Stored entries
________
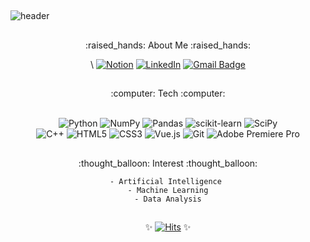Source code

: 



## 

![header](https://capsule-render.vercel.app/api?type=soft&&color=timeAuto&height=200&section=header&text=Jeewon%20Koo&fontSize=60&fontAlignY=45&desc=Computer+Science+@+University+of+Illinois+Urbana+Champaign&descAlign=50&descAlignY=67&animation=twinkling)



## 
<div align=center>
	:raised_hands: About Me :raised_hands:

  \	
	[![Notion](https://img.shields.io/badge/Notion-000000?style=for-the-badge&logo=notion&logoColor=white)](https://jeewonkoo.me)
	[![LinkedIn](https://img.shields.io/badge/linkedin-%230077B5.svg?style=for-the-badge&logo=linkedin&logoColor=white)](https://www.linkedin.com/in/jeewonkoo/) 
	[![Gmail Badge](https://img.shields.io/badge/Gmail-D14836?style=for-the-badge&logo=Gmail&logoColor=white)](mailto:jeewonkoo@gmail.com)
	
	
</div>

## 
<div align=center>
	:computer: Tech :computer:

  \
	![Python](https://img.shields.io/badge/python-3670A0?style=for-the-badge&logo=python&logoColor=ffdd54)  ![NumPy](https://img.shields.io/badge/numpy-%23013243.svg?style=for-the-badge&logo=numpy&logoColor=white) ![Pandas](https://img.shields.io/badge/pandas-%23150458.svg?style=for-the-badge&logo=pandas&logoColor=white) ![scikit-learn](https://img.shields.io/badge/scikit--learn-%23F7931E.svg?style=for-the-badge&logo=scikit-learn&logoColor=white) ![SciPy](https://img.shields.io/badge/SciPy-%230C55A5.svg?style=for-the-badge&logo=scipy&logoColor=%white)
\
	![C++](https://img.shields.io/badge/c++-%2300599C.svg?style=for-the-badge&logo=c%2B%2B&logoColor=white) 
	![HTML5](https://img.shields.io/badge/HTML5-E34F26?style=for-the-badge&logo=html5&logoColor=white) 
	![CSS3](https://img.shields.io/badge/CSS3-1572B6?style=for-the-badge&logo=css3&logoColor=white)
		![Vue.js](https://img.shields.io/badge/vuejs-%2335495e.svg?style=for-the-badge&logo=vuedotjs&logoColor=%234FC08D) ![Git](https://img.shields.io/badge/GIT-E44C30?style=for-the-badge&logo=git&logoColor=white) ![Adobe Premiere Pro](https://img.shields.io/badge/Adobe%20Premiere%20Pro-9999FF.svg?style=for-the-badge&logo=Adobe%20Premiere%20Pro&logoColor=white) 
		
		
	
		
	
</div>

## 
<div align=center>
	:thought_balloon: Interest :thought_balloon:
    
    - Artificial Intelligence 
    - Machine Learning
    - Data Analysis

	
</div>


## 

<div align=center>
 
  :sparkles: [![Hits](https://hits.seeyoufarm.com/api/count/incr/badge.svg?url=https%3A%2F%2Fgithub.com%2Fjeewonkoo&count_bg=%23FF7B00&title_bg=%23555555&icon=&icon_color=%23E7E7E7&title=hits&edge_flat=false)](https://github.com/jeewonkoo) :sparkles:
</div>
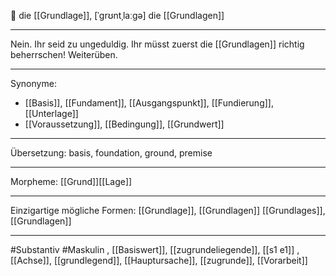 🔴 die [[Grundlage]], [ˈɡrʊntˌlaːɡə]
die [[Grundlagen]]

---
Nein. Ihr seid zu ungeduldig. Ihr müsst zuerst die [[Grundlagen]] richtig beherrschen! Weiterüben.

---
Synonyme:
- [[Basis]], [[Fundament]], [[Ausgangspunkt]], [[Fundierung]], [[Unterlage]]
- [[Voraussetzung]], [[Bedingung]], [[Grundwert]]

---
Übersetzung: basis, foundation, ground, premise

---
Morpheme:
[[Grund]][[Lage]]

---
Einzigartige mögliche Formen: 
[[Grundlage]], [[Grundlagen]]
[[Grundlages]], [[Grundlagen]]

---
#Substantiv #Maskulin
, [[Basiswert]], [[zugrundeliegende]], [[s1 e1]]
, [[Achse]], [[grundlegend]], [[Hauptursache]], [[zugrunde]], [[Vorarbeit]]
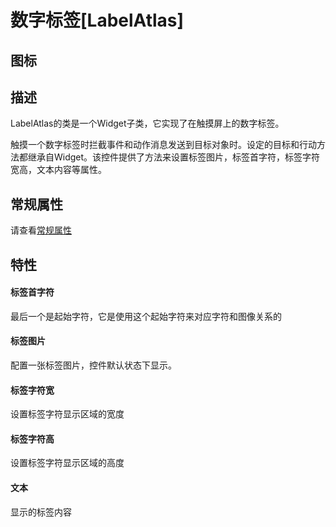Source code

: # 数字标签[LabelAtlas]

## 图标


## 描述

LabelAtlas的类是一个Widget子类，它实现了在触摸屏上的数字标签。

触摸一个数字标签时拦截事件和动作消息发送到目标对象时。设定的目标和行动方法都继承自Widget。该控件提供了方法来设置标签图片，标签首字符，标签字符宽高，文本内容等属性。

## 常规属性

请查看[常规属性](./../general_property/zh.md)


## 特性



#### 标签首字符

最后一个是起始字符，它是使用这个起始字符来对应字符和图像关系的

#### 标签图片

配置一张标签图片，控件默认状态下显示。

#### 标签字符宽

设置标签字符显示区域的宽度

#### 标签字符高

设置标签字符显示区域的高度

#### 文本

显示的标签内容
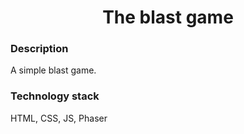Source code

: <h1 align="center">The blast game</h1>



### Description

A simple blast game.

### Technology stack

HTML, CSS, JS, Phaser
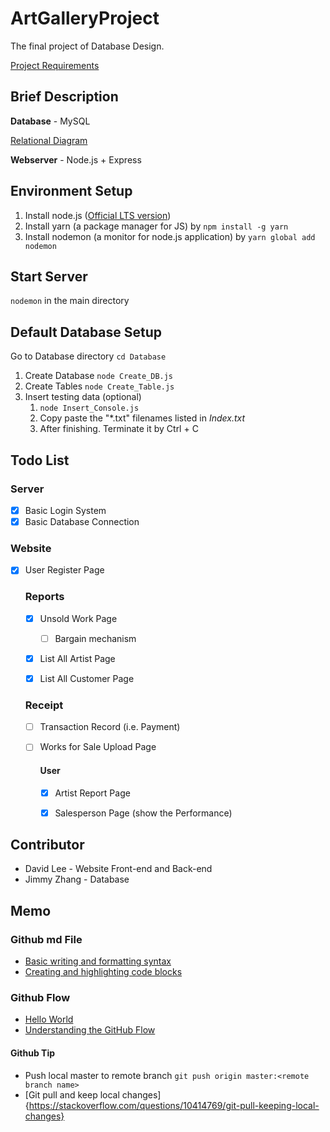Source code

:# ArtGalleryProject
The final project of Database Design.

[Project Requirements](https://goo.gl/DRpx3R)

## Brief Description

 **Database** - MySQL
 
 [Relational Diagram](https://drive.google.com/file/d/0B0Lm7ZZWUYUJS1AwWTdBM3NYSGs/view?usp=sharing)
 
 **Webserver** - Node.js + Express



## Environment Setup
1. Install node.js ([Official LTS version](https://nodejs.org/en/download/))
2. Install yarn (a package manager for JS) by ` npm install -g yarn `
3. Install nodemon (a monitor for node.js application) by `yarn global add nodemon`

## Start Server
`nodemon` in the main directory

## Default Database Setup

Go to Database directory `cd Database`

1. Create Database `node Create_DB.js`
1. Create Tables `node Create_Table.js`
1. Insert testing data (optional)
	1. `node Insert_Console.js`
	1. Copy paste the "*.txt" filenames listed in *Index.txt*
	1. After finishing. Terminate it by Ctrl + C

## Todo List
### Server
- [X] Basic Login System
- [X] Basic Database Connection

### Website

- [X] User Register Page

	### Reports
	- [X] Unsold Work Page
		- [ ] Bargain mechanism
	- [X] List All Artist Page
	- [X] List All Customer Page


	### Receipt

	- [ ] Transaction Record (i.e. Payment)
	- [ ] Works for Sale Upload Page
	
		#### User 
		- [X] Artist Report Page
		- [X] Salesperson Page (show the Performance)
	


## Contributor
* David Lee - Website Front-end and Back-end
* Jimmy Zhang - Database

## Memo
### Github md File
* [Basic writing and formatting syntax](https://help.github.com/articles/basic-writing-and-formatting-syntax/)
* [Creating and highlighting code blocks](https://help.github.com/articles/creating-and-highlighting-code-blocks/)

### Github Flow
* [Hello World](https://guides.github.com/activities/hello-world/)
* [Understanding the GitHub Flow](https://guides.github.com/introduction/flow/)

#### Github Tip
* Push local master to remote branch `git push origin master:<remote branch name>`
* [Git pull and keep local changes]{https://stackoverflow.com/questions/10414769/git-pull-keeping-local-changes}
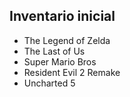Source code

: ## Inventario inicial 
- The Legend of Zelda
- The Last of Us
- Super Mario Bros
- Resident Evil 2 Remake
- Uncharted 5
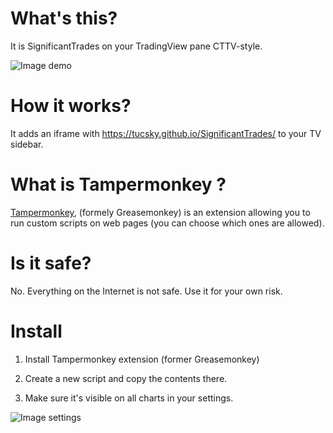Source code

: # What's this?

It is SignificantTrades on your TradingView pane CTTV-style. 

![Image demo](https://i.gyazo.com/7e6e8b1ee4b418a73a36cf3b1dfea794.png)


# How it works?

It adds an iframe with https://tucsky.github.io/SignificantTrades/ to your TV sidebar.

# What is Tampermonkey ?

[Tampermonkey](https://chrome.google.com/webstore/detail/tampermonkey/dhdgffkkebhmkfjojejmpbldmpobfkfo?hl=en), (formely Greasemonkey) is an extension allowing you to run custom scripts on web pages (you can choose which ones are allowed).

# Is it safe?

No. Everything on the Internet is not safe. Use it for your own risk. 

# Install

1. Install Tampermonkey extension (former Greasemonkey)

2. Create a new script and copy the contents there.

3. Make sure it's visible on all charts in your settings. 

![Image settings](https://i.gyazo.com/651037a049ef4274a5f0ebd015083540.png)
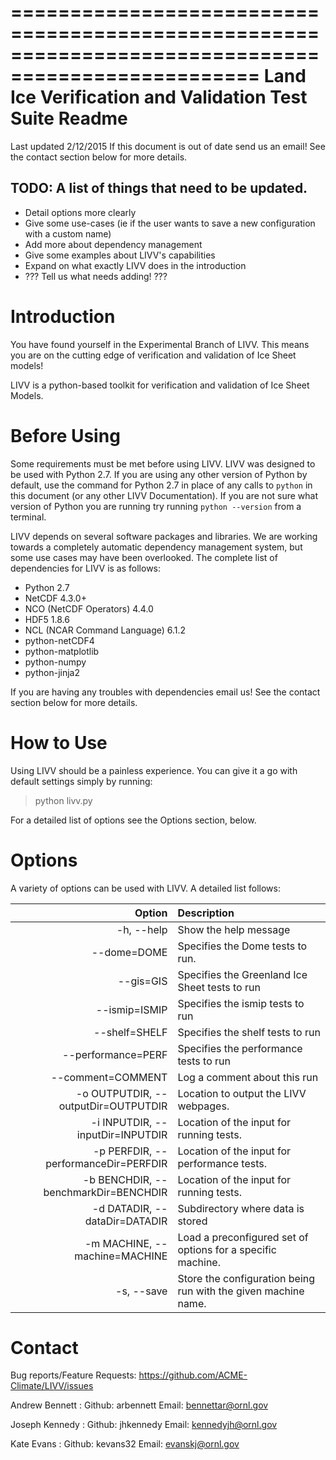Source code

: ===================================================================================================
  Land Ice Verification and Validation Test Suite Readme
===================================================================================================
Last updated 2/12/2015
If this document is out of date send us an email!  See the contact section below for more details.

TODO: A list of things that need to be updated.
-----------------------------------------------
 * Detail options more clearly
 * Give some use-cases (ie if the user wants to save a new configuration with a custom name)
 * Add more about dependency management
 * Give some examples about LIVV's capabilities
 * Expand on what exactly LIVV does in the introduction
 * ??? Tell us what needs adding! ???


  Introduction
================
You have found yourself in the Experimental Branch of LIVV.  This means you are on the cutting edge of verification and validation of Ice Sheet models!  

LIVV is a python-based toolkit for verification and validation of Ice Sheet Models.  

  Before Using
================
Some requirements must be met before using LIVV.  LIVV was designed to be used with Python 2.7.  If you are using any other version of Python by default, use the command for Python 2.7 in place of any calls to `python` in this document (or any other LIVV Documentation).  If you are not sure what version of Python you are running try running `python --version` from a terminal.

LIVV depends on several software packages and libraries. We are working towards a completely automatic dependency management system, but some use cases may have been overlooked.  The complete list of dependencies for LIVV is as follows: 

 * Python 2.7
 * NetCDF 4.3.0+
 * NCO (NetCDF Operators) 4.4.0
 * HDF5 1.8.6
 * NCL (NCAR Command Language) 6.1.2
 * python-netCDF4
 * python-matplotlib
 * python-numpy
 * python-jinja2

If you are having any troubles with dependencies email us!  See the contact section below for more details.
 

  How to Use
==============
Using LIVV should be a painless experience.  You can give it a go with default settings simply by running:

 > python livv.py

For a detailed list of options see the Options section, below.  

  Options
===========
A variety of options can be used with LIVV.  A detailed list follows:

|	Option	| Description |
| ------------: | :-------------------------------------------------------------------------------------------------------------------------------- |
|  -h, --help |	Show the help message |
|  --dome=DOME | Specifies the Dome tests to run. |
|  --gis=GIS | Specifies the Greenland Ice Sheet tests to run					|
|  --ismip=ISMIP | Specifies the ismip tests to run								|
|  --shelf=SHELF | Specifies the shelf tests to run								|
|  --performance=PERF | Specifies the performance tests to run                      |
|  --comment=COMMENT |	Log a comment about this run									|
|  -o OUTPUTDIR, --outputDir=OUTPUTDIR | Location to output the LIVV webpages.							|
|  -i INPUTDIR, --inputDir=INPUTDIR | Location of the input for running tests.						|
|  -p PERFDIR, --performanceDir=PERFDIR | Location of the input for performance tests.                  |
|  -b BENCHDIR, --benchmarkDir=BENCHDIR | Location of the input for running tests.						|
|  -d DATADIR, --dataDir=DATADIR | Subdirectory where data is stored								|
|  -m MACHINE, --machine=MACHINE | Load a preconfigured set of options for a specific machine.		|
|  -s, --save |	Store the configuration being run with the given machine name.	|


  Contact
===========
Bug reports/Feature Requests:
  https://github.com/ACME-Climate/LIVV/issues

Andrew Bennett : 
  Github: arbennett
  Email:  bennettar@ornl.gov

Joseph Kennedy : 
  Github: jhkennedy
  Email:  kennedyjh@ornl.gov

Kate Evans : 
  Github: kevans32
  Email: evanskj@ornl.gov

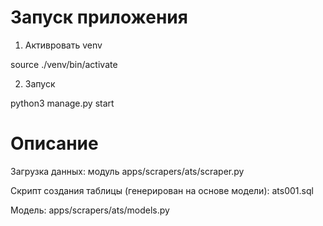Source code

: Запуск приложения
=================

1. Активровать venv

source ./venv/bin/activate

2. Запуск

python3 manage.py start


Описание
========

Загрузка данных:
модуль apps/scrapers/ats/scraper.py 

Скрипт создания таблицы (генерирован на основе модели): 
ats001.sql

Модель:
apps/scrapers/ats/models.py
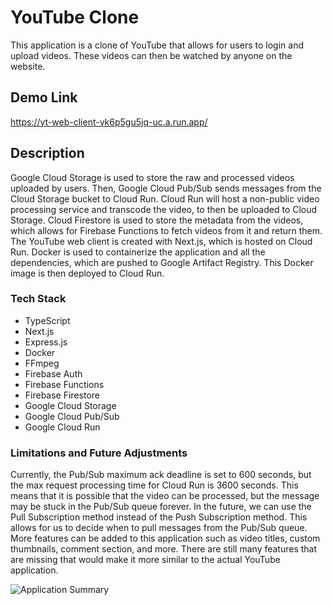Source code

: # YouTube Clone
This application is a clone of YouTube that allows for users to login and upload videos. These videos can then be watched by anyone on the website.

## Demo Link
https://yt-web-client-vk6p5gu5jq-uc.a.run.app/

## Description
Google Cloud Storage is used to store the raw and processed videos uploaded by users. Then, Google Cloud Pub/Sub sends messages from the Cloud Storage bucket to Cloud Run. Cloud Run will host a non-public video processing service and transcode the video, to then be uploaded to Cloud Storage.
Cloud Firestore is used to store the metadata from the videos, which allows for Firebase Functions to fetch videos from it and return them. The YouTube web client is created with Next.js, which is hosted on Cloud Run. Docker is used to containerize the application and all the dependencies,
which are pushed to Google Artifact Registry. This Docker image is then deployed to Cloud Run.

### Tech Stack
* TypeScript
* Next.js
* Express.js
* Docker
* FFmpeg
* Firebase Auth
* Firebase Functions
* Firebase Firestore
* Google Cloud Storage
* Google Cloud Pub/Sub
* Google Cloud Run

### Limitations and Future Adjustments
Currently, the Pub/Sub maximum ack deadline is set to 600 seconds, but the max request processing time for Cloud Run is 3600 seconds. This means that it is possible that the video can be processed, but the message may be stuck in the Pub/Sub queue forever.
In the future, we can use the Pull Subscription method instead of the Push Subscription method. This allows for us to decide when to pull messages from the Pub/Sub queue.
More features can be added to this application such as video titles, custom thumbnails, comment section, and more. There are still many features that are missing that would make it more similar to the actual YouTube application.

![Application Summary](https://imagedelivery.net/CLfkmk9Wzy8_9HRyug4EVA/2d33be5f-6a51-4475-6975-7350d9d3d700/public "Application Summary")
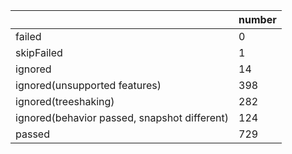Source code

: |  | number |
|----| ---- |
| failed | 0 |
| skipFailed | 1 |
| ignored | 14 |
| ignored(unsupported features) | 398 |
| ignored(treeshaking) | 282 |
| ignored(behavior passed, snapshot different) | 124 |
| passed | 729 |
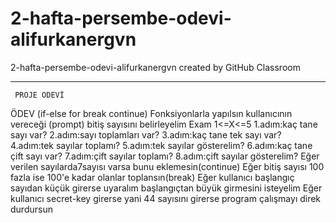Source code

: # 2-hafta-persembe-odevi-alifurkanergvn
2-hafta-persembe-odevi-alifurkanergvn created by GitHub Classroom
**********************************
     PROJE ODEVİ
  ÖDEV (if-else for break continue)
  Fonksiyonlarla yapılsın
  kullanıcının vereceği (prompt) bitiş sayısını belirleyelim Exam 1<=X<=5
 1.adım:kaç tane sayı var?
 2.adım:sayı toplamları var?
 3.adım:kaç tane tek sayı var?
 4.adım:tek sayılar toplamı?
 5.adım:tek sayılar gösterelim?
 6.adım:kaç tane çift sayı var?
 7.adım:çift sayılar toplamı?
 8.adım:çift sayılar gösterelim?
  Eğer verilen sayılarda7sayısı varsa bunu eklemesin(continue)
  Eğer bitiş sayısı 100 fazla ise 100'e kadar olanlar toplansın(break)
  Eğer kullanıcı başlangıç sayıdan küçük girerse uyaralım başlangıçtan büyük girmesini isteyelim
  Eğer kullanıcı secret-key girerse yani 44 sayısını girerse program çalışmayı direk durdursun
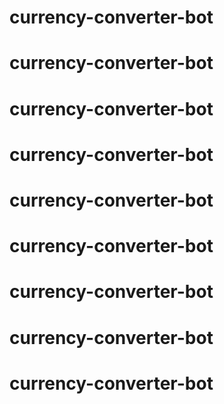 # currency-converter-bot
# currency-converter-bot
# currency-converter-bot
# currency-converter-bot
# currency-converter-bot
# currency-converter-bot
# currency-converter-bot
# currency-converter-bot
# currency-converter-bot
________
• _WORK TASK_: Above are the records. Copy every line in them holding "Cloud".

• _EXERCISE SOLUTION_:
Google Cloud Storage is used to store the raw and processed videos uploaded by users. Then, Google Cloud Pub/Sub sends messages from the Cloud Storage bucket to Cloud Run. Cloud Run will host a non-public video processing service and transcode the video, to then be uploaded to Cloud Storage.
Cloud Firestore is used to store the metadata from the videos, which allows for Firebase Functions to fetch videos from it and return them. The YouTube web client is created with Next.js, which is hosted on Cloud Run. Docker is used to containerize the application and all the dependencies,
which are pushed to Google Artifact Registry. This Docker image is then deployed to Cloud Run.
* Google Cloud Storage
* Google Cloud Pub/Sub
* Google Cloud Run
Currently, the Pub/Sub maximum ack deadline is set to 600 seconds, but the max request processing time for Cloud Run is 3600 seconds. This means that it is possible that the video can be processed, but the message may be stuck in the Pub/Sub queue forever.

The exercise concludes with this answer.